(Task instructions): All pictures are to be excluded when the data below is output verbatim.

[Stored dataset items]
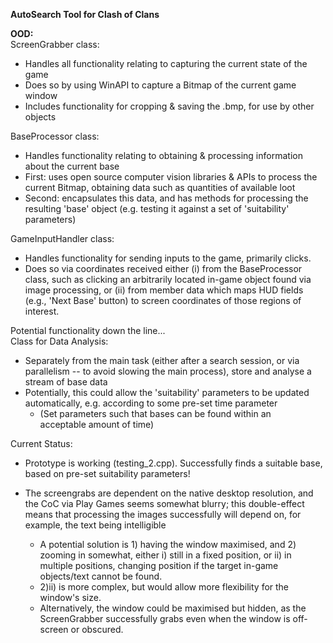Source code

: **AutoSearch Tool for Clash of Clans**

**OOD:** <br/>
ScreenGrabber class:
- Handles all functionality relating to capturing the current state of the game
- Does so by using WinAPI to capture a Bitmap of the current game window
- Includes functionality for cropping & saving the .bmp, for use by other objects

BaseProcessor class:
- Handles functionality relating to obtaining & processing information about the current base
- First: uses open source computer vision libraries & APIs to process the current Bitmap, obtaining data such as quantities of available loot
- Second: encapsulates this data, and has methods for processing the resulting 'base' object (e.g. testing it against a set of 'suitability' parameters)

GameInputHandler class:
- Handles functionality for sending inputs to the game, primarily clicks.
- Does so via coordinates received either (i) from the BaseProcessor class, such as clicking an arbitrarily located in-game object found via image processing, or (ii) from member data which maps HUD fields (e.g., 'Next Base' button) to screen coordinates of those regions of interest.

Potential functionality down the line... <br/>
Class for Data Analysis:
- Separately from the main task (either after a search session, or via parallelism -- to avoid slowing the main process), store and analyse a stream of base data
- Potentially, this could allow the 'suitability' parameters to be updated automatically, e.g. according to some pre-set time parameter
  - (Set parameters such that bases can be found within an acceptable amount of time) <br/>

Current Status: <br/>
- Prototype is working (testing_2.cpp). Successfully finds a suitable base, based on pre-set suitability parameters!

- The screengrabs are dependent on the native desktop resolution, and the CoC via Play Games seems somewhat blurry; this double-effect means that processing the images successfully will depend on, for example, the text being intelligible
  - A potential solution is 1) having the window maximised, and 2) zooming in somewhat, either i) still in a fixed position, or ii) in multiple positions, changing position if the target in-game objects/text cannot be found.
  - 2)ii) is more complex, but would allow more flexibility for the window's size.
  - Alternatively, the window could be maximised but hidden, as the ScreenGrabber successfully grabs even when the window is off-screen or obscured.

(Solution for this exercise):
Source code

: **AutoSearch Tool for Clash of Clans**

**OOD:** <br/>
ScreenGrabber class:
- Handles all functionality relating to capturing the current state of the game
- Does so by using WinAPI to capture a Bitmap of the current game window
- Includes functionality for cropping & saving the .bmp, for use by other objects

BaseProcessor class:
- Handles functionality relating to obtaining & processing information about the current base
- First: uses open source computer vision libraries & APIs to process the current Bitmap, obtaining data such as quantities of available loot
- Second: encapsulates this data, and has methods for processing the resulting 'base' object (e.g. testing it against a set of 'suitability' parameters)

GameInputHandler class:
- Handles functionality for sending inputs to the game, primarily clicks.
- Does so via coordinates received either (i) from the BaseProcessor class, such as clicking an arbitrarily located in-game object found via image processing, or (ii) from member data which maps HUD fields (e.g., 'Next Base' button) to screen coordinates of those regions of interest.

Potential functionality down the line... <br/>
Class for Data Analysis:
- Separately from the main task (either after a search session, or via parallelism -- to avoid slowing the main process), store and analyse a stream of base data
- Potentially, this could allow the 'suitability' parameters to be updated automatically, e.g. according to some pre-set time parameter
  - (Set parameters such that bases can be found within an acceptable amount of time) <br/>

Current Status: <br/>
- Prototype is working (testing_2.cpp). Successfully finds a suitable base, based on pre-set suitability parameters!

- The screengrabs are dependent on the native desktop resolution, and the CoC via Play Games seems somewhat blurry; this double-effect means that processing the images successfully will depend on, for example, the text being intelligible
  - A potential solution is 1) having the window maximised, and 2) zooming in somewhat, either i) still in a fixed position, or ii) in multiple positions, changing position if the target in-game objects/text cannot be found.
  - 2)ii) is more complex, but would allow more flexibility for the window's size.
  - Alternatively, the window could be maximised but hidden, as the ScreenGrabber successfully grabs even when the window is off-screen or obscured.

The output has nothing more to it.